The world is on the verge of a supernatural apocalypse. Most people go about their daily lives trying to ignore the threats of magic and monsters, but there are some people who face the danger head-on, who fight the monsters.

Fall Barros is one of those people. When she was 12 years old, her parents were killed by the Hierophant, an extremely dangerous undead sorcerer. Up until recently, she was in the supernatural witness protection program, but she's recently left to hunt the Hierophant down.

She teams up with experienced hunter David Shimizu, and the two of them go hunting, with the ultimate plan to find a way to kill the Hierophant once and for all.


Tropes:

  • Apocalypse Maiden: Fall is the current Harbinger, the latest in a long line of people born with Supernatural Gold Eyes, a Healing Factor, and who turn into natural disasters upon death. They have an unknown connection to the Hierophant.
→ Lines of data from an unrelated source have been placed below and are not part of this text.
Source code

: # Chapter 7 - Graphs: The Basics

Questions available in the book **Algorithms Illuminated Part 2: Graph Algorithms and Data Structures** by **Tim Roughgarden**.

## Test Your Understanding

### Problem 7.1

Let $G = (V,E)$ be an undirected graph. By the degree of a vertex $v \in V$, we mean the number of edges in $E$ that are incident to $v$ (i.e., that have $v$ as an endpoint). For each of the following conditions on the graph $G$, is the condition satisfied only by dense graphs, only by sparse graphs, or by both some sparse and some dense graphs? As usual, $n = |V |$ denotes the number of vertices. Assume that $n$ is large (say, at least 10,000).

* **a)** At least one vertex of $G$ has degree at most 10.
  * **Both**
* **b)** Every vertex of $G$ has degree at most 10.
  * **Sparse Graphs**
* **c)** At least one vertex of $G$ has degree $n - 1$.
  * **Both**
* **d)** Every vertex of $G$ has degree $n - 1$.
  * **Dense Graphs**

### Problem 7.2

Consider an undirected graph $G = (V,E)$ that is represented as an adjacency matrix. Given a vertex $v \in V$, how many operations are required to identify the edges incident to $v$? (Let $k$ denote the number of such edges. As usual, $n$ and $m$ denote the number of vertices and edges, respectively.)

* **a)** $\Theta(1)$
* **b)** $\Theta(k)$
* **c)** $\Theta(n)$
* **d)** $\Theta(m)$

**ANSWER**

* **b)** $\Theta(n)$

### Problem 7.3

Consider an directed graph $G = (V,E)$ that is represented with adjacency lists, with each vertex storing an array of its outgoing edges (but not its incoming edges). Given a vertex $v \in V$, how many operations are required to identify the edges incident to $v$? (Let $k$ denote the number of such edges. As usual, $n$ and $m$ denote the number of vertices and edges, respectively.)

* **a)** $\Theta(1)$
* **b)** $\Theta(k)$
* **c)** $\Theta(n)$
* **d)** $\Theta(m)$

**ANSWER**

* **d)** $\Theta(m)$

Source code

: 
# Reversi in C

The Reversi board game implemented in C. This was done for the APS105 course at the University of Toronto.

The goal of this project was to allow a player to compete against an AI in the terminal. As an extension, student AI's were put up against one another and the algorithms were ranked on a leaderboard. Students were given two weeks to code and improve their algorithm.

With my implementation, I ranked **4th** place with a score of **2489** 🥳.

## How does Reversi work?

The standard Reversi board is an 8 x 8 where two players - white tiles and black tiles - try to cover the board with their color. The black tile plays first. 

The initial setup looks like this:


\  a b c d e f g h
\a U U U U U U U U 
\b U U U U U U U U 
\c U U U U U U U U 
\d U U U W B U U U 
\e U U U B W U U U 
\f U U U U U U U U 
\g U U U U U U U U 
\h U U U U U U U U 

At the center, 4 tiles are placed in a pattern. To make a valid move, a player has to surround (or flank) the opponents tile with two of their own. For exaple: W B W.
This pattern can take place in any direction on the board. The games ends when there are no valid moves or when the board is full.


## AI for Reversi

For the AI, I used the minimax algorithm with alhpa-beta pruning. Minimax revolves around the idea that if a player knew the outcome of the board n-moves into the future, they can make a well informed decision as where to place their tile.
Fall is the oldest Harbinger in a very long time, because Gold, the current chairman of Atlas, decided to keep her alive in an attempt to break the vicious cycle.
  • An Arm and a Leg:
    • Marina Barros lost her lower left leg in the fight against the Hierophant where his body was destroyed.
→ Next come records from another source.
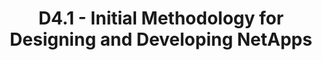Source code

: ---
title: D4.1 - Initial Methodology for Designing and Developing NetApps
resource: /assets/documents/deliverables/D4.1 Initial Methodology for Designing and Developing NetApps.pdf
---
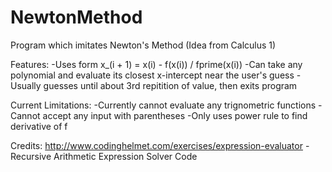 # NewtonMethod
Program which imitates Newton's Method (Idea from Calculus 1)

Features:
    -Uses form x_(i + 1) = x(i) - f(x(i)) / fprime(x(i))
    -Can take any polynomial and evaluate its closest x-intercept near the user's guess
    -Usually guesses until about 3rd repitition of value, then exits program

Current Limitations:
    -Currently cannot evaluate any trignometric functions
    -Cannot accept any input with parentheses
    -Only uses power rule to find derivative of f

Credits:
    http://www.codinghelmet.com/exercises/expression-evaluator -Recursive Arithmetic Expression Solver Code

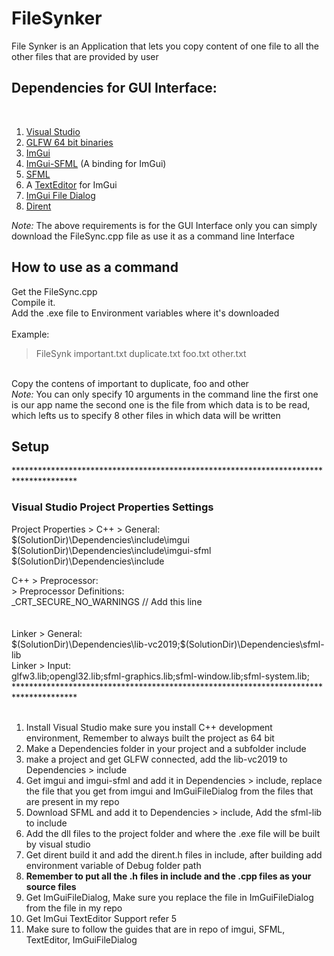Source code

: # FileSynker
File Synker is an Application that lets you copy content of one file to all the other files that are provided by user

<h2>Dependencies for GUI Interface:</h2> <br>
<ol>
  <li> <a href="https://visualstudio.microsoft.com/">Visual Studio</a> </li>
  <li> <a href="https://www.glfw.org/download.html">GLFW 64 bit binaries</a> </li>
  <li> <a href="https://github.com/ocornut/imgui/tree/tables">ImGui</a> </li>
  <li> <a href="https://github.com/eliasdaler/imgui-sfml">ImGui-SFML</a> (A binding for ImGui) </li>
  <li> <a href="https://www.sfml-dev.org/download.php">SFML</a> </li>
  <li> A <a href="https://github.com/BalazsJako/ImGuiColorTextEdit">TextEditor</a> for ImGui </li>
  <li> <a href="https://github.com/aiekick/ImGuiFileDialog#detail-view-mode">ImGui File Dialog</a></li>
  <li> <a href="https://github.com/tronkko/dirent">Dirent</a> </li>
</ol>

<i>Note: </i> The above requirements is for the GUI Interface only you can simply download the FileSync.cpp file as use it as a command line Interface <br>

<h2>How to use as a command</h2>
Get the FileSync.cpp <br>
Compile it. <br>
Add the .exe file to Environment variables where it's downloaded <br>
<br>
Example: <br>
<blockquote>
  FileSynk important.txt duplicate.txt foo.txt other.txt
</blockquote>
<br>
Copy the contens of important to duplicate, foo and other <br>
<i>Note:</i> You can only specify 10 arguments in the command line the first one is our app name the second one is the file from which data is to be read, which lefts us to specify 8 other files in which data will be written
<br>
<h2>Setup</h2>
**************************************************************************************
<h3>Visual Studio Project Properties Settings</h3>
Project Properties > C++ > General:
	$(SolutionDir)\Dependencies\include\imgui
	$(SolutionDir)\Dependencies\include\imgui-sfml
	$(SolutionDir)\Dependencies\include
	
C++ > Preprocessor: <br>
	> Preprocessor Definitions: <br>
		_CRT_SECURE_NO_WARNINGS   // Add this line <br>
<br><br>
Linker > General: <br>
	$(SolutionDir)\Dependencies\lib-vc2019;$(SolutionDir)\Dependencies\sfml-lib <br>
Linker > Input: <br>
	glfw3.lib;opengl32.lib;sfml-graphics.lib;sfml-window.lib;sfml-system.lib; <br>
************************************************************************************** <br>
<br>
<ol>
  <li>Install Visual Studio make sure you install C++ development environment, Remember to always built the project as 64 bit</li>
  <li>Make a Dependencies folder in your project and a subfolder include</li>
  <li>make a project and get GLFW connected, add the lib-vc2019 to Dependencies > include</li>
  <li>Get imgui and imgui-sfml and add it in Dependencies > include, replace the file that you get from imgui and ImGuiFileDialog from the files that are present in my repo</li>
  <li>Download SFML and add it to Dependencies > include, Add the sfml-lib to include</li>
  <li>Add the dll files to the project folder and where the .exe file will be built by visual studio</li>
  <li>Get dirent build it and add the dirent.h files in include, after building add environment variable of  Debug folder path</li>
  <li><strong>Remember to put all the .h files in include and the .cpp files as your source files</strong></li>
  <li>Get ImGuiFileDialog, Make sure you replace the file in ImGuiFileDialog from the file in my repo</li>
  <li>Get ImGui TextEditor Support refer 5</li>
  <li>Make sure to follow the guides that are in repo of imgui, SFML, TextEditor, ImGuiFileDialog</li>
</ol>
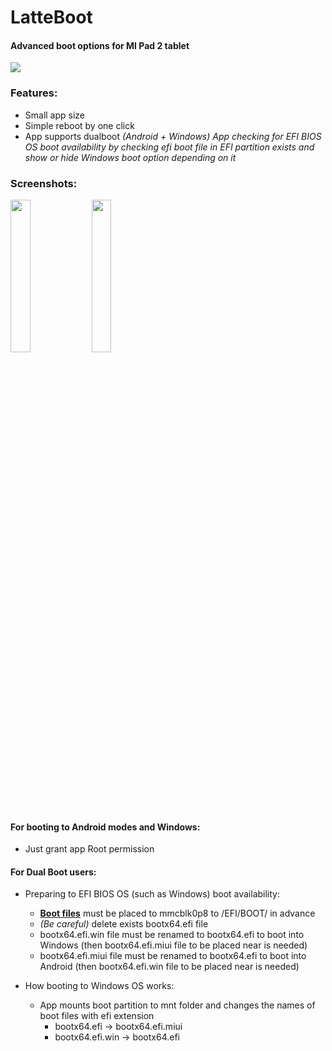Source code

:# LatteBoot
#### Advanced boot options for MI Pad 2 tablet
![](https://raw.githubusercontent.com/AndyER03/LatteBoot/master/app/src/main/res/mipmap-xxxhdpi/ic_launcher.png)

### Features:
* Small app size
* Simple reboot by one click
* App supports dualboot *(Android + Windows)*
*App checking for EFI BIOS OS boot availability by checking efi boot file in EFI partition exists and show or hide Windows boot option depending on it*

### Screenshots:
<img src="https://raw.githubusercontent.com/AndyER03/LatteBoot/master/Screenshots/Scrn_1.png" width=25% height=25%> <img src="https://raw.githubusercontent.com/AndyER03/LatteBoot/master/Screenshots/Scrn_2.png" width=25% height=25%>

#### For booting to Android modes and Windows:
* Just grant app Root permission

#### For Dual Boot users:
* Preparing to EFI BIOS OS (such as Windows) boot availability:
    * [**Boot files**](https://drive.google.com/drive/folders/1Son2vUjhO53f5fJRGg-mvrW7H79grvHo?usp=sharing "Google Drive") must be placed to mmcblk0p8 to /EFI/BOOT/ in advance
    * *(Be careful)* delete exists bootx64.efi file
    * bootx64.efi.win file must be renamed to bootx64.efi to boot into Windows (then bootx64.efi.miui file to be placed near is needed)
    * bootx64.efi.miui file must be renamed to bootx64.efi to boot into Android (then bootx64.efi.win file to be placed near is needed)
    
* How booting to Windows OS works:
    * App mounts boot partition to mnt folder and changes the names of boot files with efi extension
      * bootx64.efi -> bootx64.efi.miui
      * bootx64.efi.win -> bootx64.efi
    • Sheriff Clarke lost her left arm in the war with the Dryads. She has a Golem Prosthetic.
  • Bait-and-Switch: The opening prologue shows the fight against the Hierophant where his body was originally destroyed, and it looks like Fall's parents were killed then. It's later revealed in a flashback that they survived, and were actually killed later that year, in December, when the Hierophant came back for revenge (or possibly just to shape Fall).
  • Basilisk and Cockatrice: A basilisk can turn anything its eye sees to stone, and can be killed only by the sound of a rooster's first crow at dawn.
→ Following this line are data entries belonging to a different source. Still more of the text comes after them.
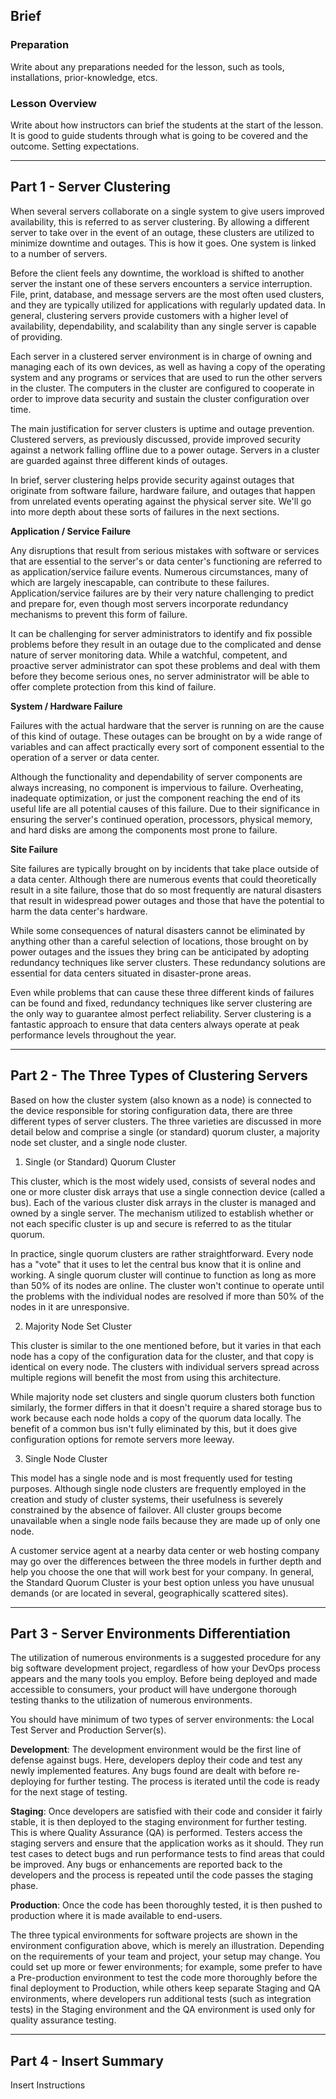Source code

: ## Brief

### Preparation

Write about any preparations needed for the lesson, such as tools, installations, prior-knowledge, etcs.

### Lesson Overview

Write about how instructors can brief the students at the start of the lesson. It is good to guide students through what is going to be covered and the outcome. Setting expectations.

---

## Part 1 - Server Clustering

When several servers collaborate on a single system to give users improved availability, this is referred to as server clustering. By allowing a different server to take over in the event of an outage, these clusters are utilized to minimize downtime and outages. This is how it goes. One system is linked to a number of servers.

Before the client feels any downtime, the workload is shifted to another server the instant one of these servers encounters a service interruption. File, print, database, and message servers are the most often used clusters, and they are typically utilized for applications with regularly updated data. In general, clustering servers provide customers with a higher level of availability, dependability, and scalability than any single server is capable of providing.

Each server in a clustered server environment is in charge of owning and managing each of its own devices, as well as having a copy of the operating system and any programs or services that are used to run the other servers in the cluster. The computers in the cluster are configured to cooperate in order to improve data security and sustain the cluster configuration over time.


The main justification for server clusters is uptime and outage prevention. Clustered servers, as previously discussed, provide improved security against a network falling offline due to a power outage. Servers in a cluster are guarded against three different kinds of outages.

In brief, server clustering helps provide security against outages that originate from software failure, hardware failure, and outages that happen from unrelated events operating against the physical server site. We'll go into more depth about these sorts of failures in the next sections.


**Application / Service Failure**

Any disruptions that result from serious mistakes with software or services that are essential to the server's or data center's functioning are referred to as application/service failure events. Numerous circumstances, many of which are largely inescapable, can contribute to these failures. Application/service failures are by their very nature challenging to predict and prepare for, even though most servers incorporate redundancy mechanisms to prevent this form of failure.

It can be challenging for server administrators to identify and fix possible problems before they result in an outage due to the complicated and dense nature of server monitoring data. While a watchful, competent, and proactive server administrator can spot these problems and deal with them before they become serious ones, no server administrator will be able to offer complete protection from this kind of failure.


**System / Hardware Failure**

Failures with the actual hardware that the server is running on are the cause of this kind of outage. These outages can be brought on by a wide range of variables and can affect practically every sort of component essential to the operation of a server or data center.

Although the functionality and dependability of server components are always increasing, no component is impervious to failure. Overheating, inadequate optimization, or just the component reaching the end of its useful life are all potential causes of this failure. Due to their significance in ensuring the server's continued operation, processors, physical memory, and hard disks are among the components most prone to failure.

**Site Failure**

Site failures are typically brought on by incidents that take place outside of a data center. Although there are numerous events that could theoretically result in a site failure, those that do so most frequently are natural disasters that result in widespread power outages and those that have the potential to harm the data center's hardware.

While some consequences of natural disasters cannot be eliminated by anything other than a careful selection of locations, those brought on by power outages and the issues they bring can be anticipated by adopting redundancy techniques like server clusters. These redundancy solutions are essential for data centers situated in disaster-prone areas.

Even while problems that can cause these three different kinds of failures can be found and fixed, redundancy techniques like server clustering are the only way to guarantee almost perfect reliability. Server clustering is a fantastic approach to ensure that data centers always operate at peak performance levels throughout the year.


---


## Part 2 - The Three Types of Clustering Servers

Based on how the cluster system (also known as a node) is connected to the device responsible for storing configuration data, there are three different types of server clusters. The three varieties are discussed in more detail below and comprise a single (or standard) quorum cluster, a majority node set cluster, and a single node cluster.


1. Single (or Standard) Quorum Cluster

This cluster, which is the most widely used, consists of several nodes and one or more cluster disk arrays that use a single connection device (called a bus). Each of the various cluster disk arrays in the cluster is managed and owned by a single server. The mechanism utilized to establish whether or not each specific cluster is up and secure is referred to as the titular quorum.

In practice, single quorum clusters are rather straightforward. Every node has a "vote" that it uses to let the central bus know that it is online and working. A single quorum cluster will continue to function as long as more than 50% of its nodes are online. The cluster won't continue to operate until the problems with the individual nodes are resolved if more than 50% of the nodes in it are unresponsive.


2. Majority Node Set Cluster 

This cluster is similar to the one mentioned before, but it varies in that each node has a copy of the configuration data for the cluster, and that copy is identical on every node. The clusters with individual servers spread across multiple regions will benefit the most from using this architecture.

While majority node set clusters and single quorum clusters both function similarly, the former differs in that it doesn't require a shared storage bus to work because each node holds a copy of the quorum data locally. The benefit of a common bus isn't fully eliminated by this, but it does give configuration options for remote servers more leeway.

3. Single Node Cluster

This model has a single node and is most frequently used for testing purposes. Although single node clusters are frequently employed in the creation and study of cluster systems, their usefulness is severely constrained by the absence of failover. All cluster groups become unavailable when a single node fails because they are made up of only one node.

A customer service agent at a nearby data center or web hosting company may go over the differences between the three models in further depth and help you choose the one that will work best for your company. In general, the Standard Quorum Cluster is your best option unless you have unusual demands (or are located in several, geographically scattered sites).

---

## Part 3 - Server Environments Differentiation

The utilization of numerous environments is a suggested procedure for any big software development project, regardless of how your DevOps process appears and the many tools you employ. Before being deployed and made accessible to consumers, your product will have undergone thorough testing thanks to the utilization of numerous environments.

You should have minimum of two types of server environments: the Local Test Server and Production Server(s).


**Development**: The development environment would be the first line of defense against bugs. Here, developers deploy their code and test any newly implemented features. Any bugs found are dealt with before re-deploying for further testing. The process is iterated until the code is ready for the next stage of testing.


**Staging**: Once developers are satisfied with their code and consider it fairly stable, it is then deployed to the staging environment for further testing. This is where Quality Assurance (QA) is performed. Testers access the staging servers and ensure that the application works as it should. They run test cases to detect bugs and run performance tests to find areas that could be improved. Any bugs or enhancements are reported back to the developers and the process is repeated until the code passes the staging phase.


**Production**: Once the code has been thoroughly tested, it is then pushed to production where it is made available to end-users.


The three typical environments for software projects are shown in the environment configuration above, which is merely an illustration. Depending on the requirements of your team and project, your setup may change. You could set up more or fewer environments; for example, some prefer to have a Pre-production environment to test the code more thoroughly before the final deployment to Production, while others keep separate Staging and QA environments, where developers run additional tests (such as integration tests) in the Staging environment and the QA environment is used only for quality assurance testing.

---

## Part 4 - Insert Summary

Insert Instructions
  • Batter Up!: Fall is able to kill a dragon with a baseball bat because the bat was owned and signed by famous baseball player Berry Riese, who used it to win the 1923 World Series, thus making the bat qualify as a "legendary weapon", the only thing that can kill a dragon. She keeps the bat afterwards.
  • Blind Seer: Lady Rue. In fact, this is her actual witch title.
  • Blood Magic:
    • All witches use a part of their body to fuel their magic; the more important the sacrifice, the more powerful the magic. Blood is a valid option, and Mah Yun has been teaching Marco how to use it.
    • Another witch, Lady Rue, uses Tears of Blood from beneath her blindfold for her powers, but an FAQ reveals that what she actually sacrificed was her vision.
  • Bullet Catch: Fall pulls this off, complete with Glowing Eyes of Doom.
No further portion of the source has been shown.